Work order:
Pictures excluded, copy every record that follows exactly as it appears.

'''

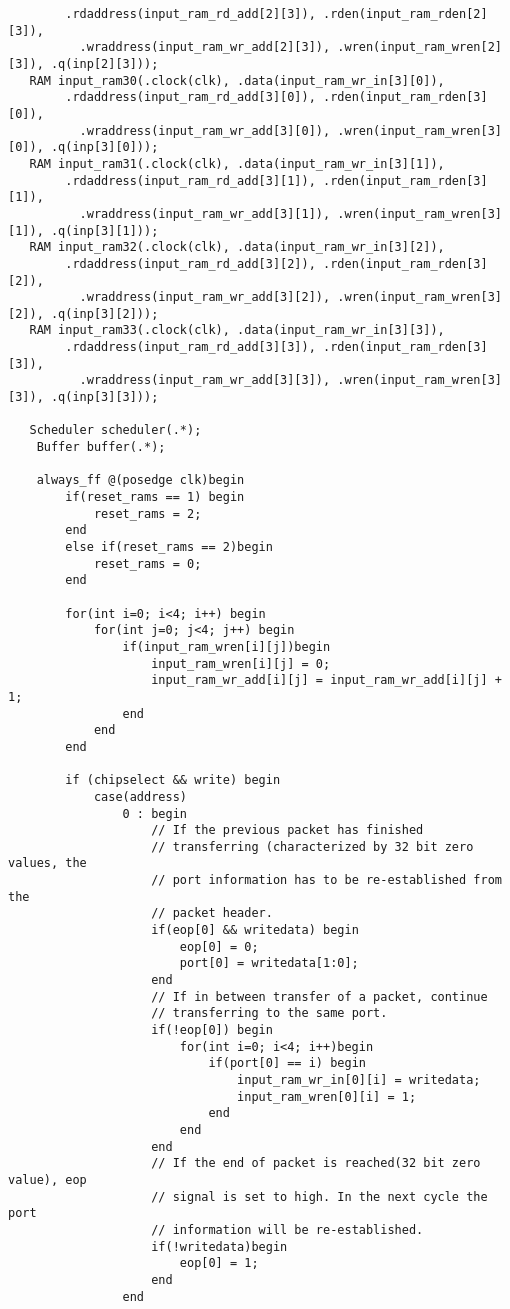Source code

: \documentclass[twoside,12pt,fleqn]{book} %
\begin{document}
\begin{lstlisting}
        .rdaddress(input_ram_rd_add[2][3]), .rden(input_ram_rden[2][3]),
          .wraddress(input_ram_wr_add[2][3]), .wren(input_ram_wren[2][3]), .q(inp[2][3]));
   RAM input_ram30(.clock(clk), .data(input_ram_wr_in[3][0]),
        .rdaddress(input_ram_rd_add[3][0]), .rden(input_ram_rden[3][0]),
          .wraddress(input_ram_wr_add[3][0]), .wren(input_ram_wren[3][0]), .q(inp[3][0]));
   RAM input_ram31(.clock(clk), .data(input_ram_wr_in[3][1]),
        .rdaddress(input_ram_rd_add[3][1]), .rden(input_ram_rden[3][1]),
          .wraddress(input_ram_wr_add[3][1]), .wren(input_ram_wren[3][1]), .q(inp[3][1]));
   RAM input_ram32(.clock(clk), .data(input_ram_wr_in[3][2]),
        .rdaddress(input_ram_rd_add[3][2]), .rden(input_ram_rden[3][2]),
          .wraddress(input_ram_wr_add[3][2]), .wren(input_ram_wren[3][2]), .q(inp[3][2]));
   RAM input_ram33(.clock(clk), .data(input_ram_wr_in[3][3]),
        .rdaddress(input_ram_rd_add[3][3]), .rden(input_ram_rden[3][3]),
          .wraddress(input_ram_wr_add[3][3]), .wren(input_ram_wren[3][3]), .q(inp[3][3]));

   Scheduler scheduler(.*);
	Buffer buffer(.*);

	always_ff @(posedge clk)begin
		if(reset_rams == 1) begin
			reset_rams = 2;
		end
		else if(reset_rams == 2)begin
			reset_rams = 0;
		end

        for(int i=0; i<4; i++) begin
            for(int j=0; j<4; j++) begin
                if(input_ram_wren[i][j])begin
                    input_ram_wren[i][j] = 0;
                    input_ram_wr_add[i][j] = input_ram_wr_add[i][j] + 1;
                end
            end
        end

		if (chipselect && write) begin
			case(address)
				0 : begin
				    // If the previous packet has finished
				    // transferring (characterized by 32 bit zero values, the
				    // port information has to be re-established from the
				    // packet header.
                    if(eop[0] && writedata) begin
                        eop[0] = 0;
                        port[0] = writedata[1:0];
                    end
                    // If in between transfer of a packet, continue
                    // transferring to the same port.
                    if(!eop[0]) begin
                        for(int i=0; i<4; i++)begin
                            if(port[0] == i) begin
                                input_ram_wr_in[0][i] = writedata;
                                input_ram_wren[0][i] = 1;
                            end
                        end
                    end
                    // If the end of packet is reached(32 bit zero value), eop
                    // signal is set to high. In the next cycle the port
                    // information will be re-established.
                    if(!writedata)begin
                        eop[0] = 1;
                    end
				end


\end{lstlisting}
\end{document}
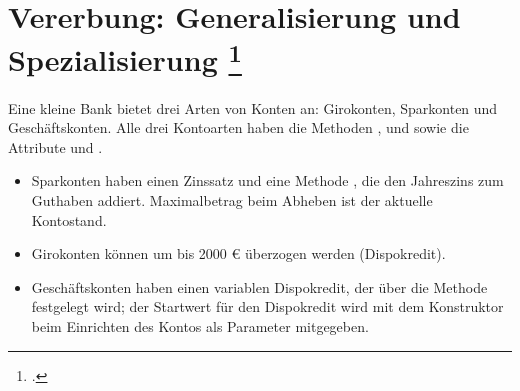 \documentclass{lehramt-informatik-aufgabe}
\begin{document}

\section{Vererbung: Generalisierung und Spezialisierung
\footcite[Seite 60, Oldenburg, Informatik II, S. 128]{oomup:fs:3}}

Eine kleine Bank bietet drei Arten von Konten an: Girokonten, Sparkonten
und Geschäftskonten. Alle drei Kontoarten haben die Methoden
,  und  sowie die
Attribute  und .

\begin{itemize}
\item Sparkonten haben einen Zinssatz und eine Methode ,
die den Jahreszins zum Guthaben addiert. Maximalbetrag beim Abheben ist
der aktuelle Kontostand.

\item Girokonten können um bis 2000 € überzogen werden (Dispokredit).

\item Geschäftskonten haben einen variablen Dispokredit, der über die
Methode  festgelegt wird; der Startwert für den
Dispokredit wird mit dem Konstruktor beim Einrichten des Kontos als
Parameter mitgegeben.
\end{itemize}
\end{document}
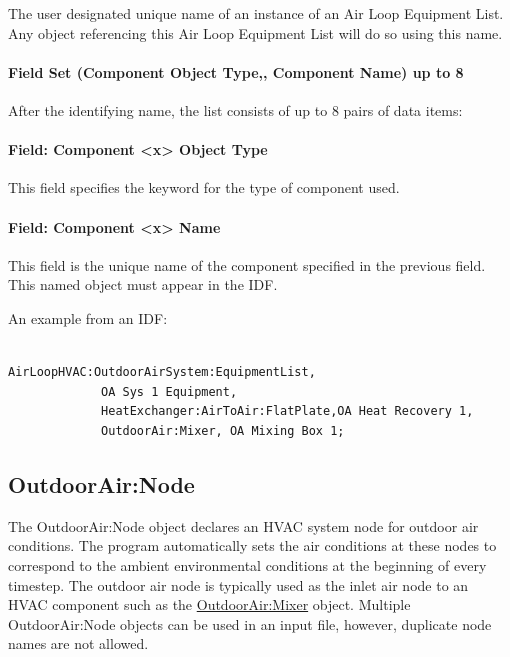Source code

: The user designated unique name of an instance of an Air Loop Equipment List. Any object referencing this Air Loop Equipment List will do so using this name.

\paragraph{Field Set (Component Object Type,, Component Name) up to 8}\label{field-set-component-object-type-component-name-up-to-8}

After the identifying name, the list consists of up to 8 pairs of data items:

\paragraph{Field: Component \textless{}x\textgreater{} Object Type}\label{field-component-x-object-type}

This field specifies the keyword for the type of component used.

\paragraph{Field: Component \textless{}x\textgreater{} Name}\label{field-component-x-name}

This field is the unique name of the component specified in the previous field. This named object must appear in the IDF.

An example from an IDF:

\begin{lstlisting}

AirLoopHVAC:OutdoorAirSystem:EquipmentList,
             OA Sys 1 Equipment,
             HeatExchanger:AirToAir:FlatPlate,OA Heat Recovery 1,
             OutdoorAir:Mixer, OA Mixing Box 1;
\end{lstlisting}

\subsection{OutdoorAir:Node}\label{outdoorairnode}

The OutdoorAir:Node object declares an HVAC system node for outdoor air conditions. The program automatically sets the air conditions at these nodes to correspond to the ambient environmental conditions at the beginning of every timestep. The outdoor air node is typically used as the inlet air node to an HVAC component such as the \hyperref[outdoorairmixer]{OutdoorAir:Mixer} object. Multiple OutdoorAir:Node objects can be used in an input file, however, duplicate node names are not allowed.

'''

Exercise output:
Source code

: \documentclass[twoside,12pt,fleqn]{book} %
\begin{document}
\begin{lstlisting}
        .rdaddress(input_ram_rd_add[2][3]), .rden(input_ram_rden[2][3]),
          .wraddress(input_ram_wr_add[2][3]), .wren(input_ram_wren[2][3]), .q(inp[2][3]));
   RAM input_ram30(.clock(clk), .data(input_ram_wr_in[3][0]),
        .rdaddress(input_ram_rd_add[3][0]), .rden(input_ram_rden[3][0]),
          .wraddress(input_ram_wr_add[3][0]), .wren(input_ram_wren[3][0]), .q(inp[3][0]));
   RAM input_ram31(.clock(clk), .data(input_ram_wr_in[3][1]),
        .rdaddress(input_ram_rd_add[3][1]), .rden(input_ram_rden[3][1]),
          .wraddress(input_ram_wr_add[3][1]), .wren(input_ram_wren[3][1]), .q(inp[3][1]));
   RAM input_ram32(.clock(clk), .data(input_ram_wr_in[3][2]),
        .rdaddress(input_ram_rd_add[3][2]), .rden(input_ram_rden[3][2]),
          .wraddress(input_ram_wr_add[3][2]), .wren(input_ram_wren[3][2]), .q(inp[3][2]));
   RAM input_ram33(.clock(clk), .data(input_ram_wr_in[3][3]),
        .rdaddress(input_ram_rd_add[3][3]), .rden(input_ram_rden[3][3]),
          .wraddress(input_ram_wr_add[3][3]), .wren(input_ram_wren[3][3]), .q(inp[3][3]));

   Scheduler scheduler(.*);
	Buffer buffer(.*);

	always_ff @(posedge clk)begin
		if(reset_rams == 1) begin
			reset_rams = 2;
		end
		else if(reset_rams == 2)begin
			reset_rams = 0;
		end

        for(int i=0; i<4; i++) begin
            for(int j=0; j<4; j++) begin
                if(input_ram_wren[i][j])begin
                    input_ram_wren[i][j] = 0;
                    input_ram_wr_add[i][j] = input_ram_wr_add[i][j] + 1;
                end
            end
        end

		if (chipselect && write) begin
			case(address)
				0 : begin
				    // If the previous packet has finished
				    // transferring (characterized by 32 bit zero values, the
				    // port information has to be re-established from the
				    // packet header.
                    if(eop[0] && writedata) begin
                        eop[0] = 0;
                        port[0] = writedata[1:0];
                    end
                    // If in between transfer of a packet, continue
                    // transferring to the same port.
                    if(!eop[0]) begin
                        for(int i=0; i<4; i++)begin
                            if(port[0] == i) begin
                                input_ram_wr_in[0][i] = writedata;
                                input_ram_wren[0][i] = 1;
                            end
                        end
                    end
                    // If the end of packet is reached(32 bit zero value), eop
                    // signal is set to high. In the next cycle the port
                    // information will be re-established.
                    if(!writedata)begin
                        eop[0] = 1;
                    end
				end


\end{lstlisting}
\end{document}
 \documentclass{lehramt-informatik-aufgabe}
\begin{document}

\section{Vererbung: Generalisierung und Spezialisierung
\footcite[Seite 60, Oldenburg, Informatik II, S. 128]{oomup:fs:3}}

Eine kleine Bank bietet drei Arten von Konten an: Girokonten, Sparkonten
und Geschäftskonten. Alle drei Kontoarten haben die Methoden
,  und  sowie die
Attribute  und .

\begin{itemize}
\item Sparkonten haben einen Zinssatz und eine Methode ,
die den Jahreszins zum Guthaben addiert. Maximalbetrag beim Abheben ist
der aktuelle Kontostand.

\item Girokonten können um bis 2000 € überzogen werden (Dispokredit).

\item Geschäftskonten haben einen variablen Dispokredit, der über die
Methode  festgelegt wird; der Startwert für den
Dispokredit wird mit dem Konstruktor beim Einrichten des Kontos als
Parameter mitgegeben.
\end{itemize}
\end{document}
Source code

: The user designated unique name of an instance of an Air Loop Equipment List. Any object referencing this Air Loop Equipment List will do so using this name.

\paragraph{Field Set (Component Object Type,, Component Name) up to 8}\label{field-set-component-object-type-component-name-up-to-8}

After the identifying name, the list consists of up to 8 pairs of data items:

\paragraph{Field: Component \textless{}x\textgreater{} Object Type}\label{field-component-x-object-type}

This field specifies the keyword for the type of component used.

\paragraph{Field: Component \textless{}x\textgreater{} Name}\label{field-component-x-name}

This field is the unique name of the component specified in the previous field. This named object must appear in the IDF.

An example from an IDF:

\begin{lstlisting}

AirLoopHVAC:OutdoorAirSystem:EquipmentList,
             OA Sys 1 Equipment,
             HeatExchanger:AirToAir:FlatPlate,OA Heat Recovery 1,
             OutdoorAir:Mixer, OA Mixing Box 1;
\end{lstlisting}

\subsection{OutdoorAir:Node}\label{outdoorairnode}

The OutdoorAir:Node object declares an HVAC system node for outdoor air conditions. The program automatically sets the air conditions at these nodes to correspond to the ambient environmental conditions at the beginning of every timestep. The outdoor air node is typically used as the inlet air node to an HVAC component such as the \hyperref[outdoorairmixer]{OutdoorAir:Mixer} object. Multiple OutdoorAir:Node objects can be used in an input file, however, duplicate node names are not allowed.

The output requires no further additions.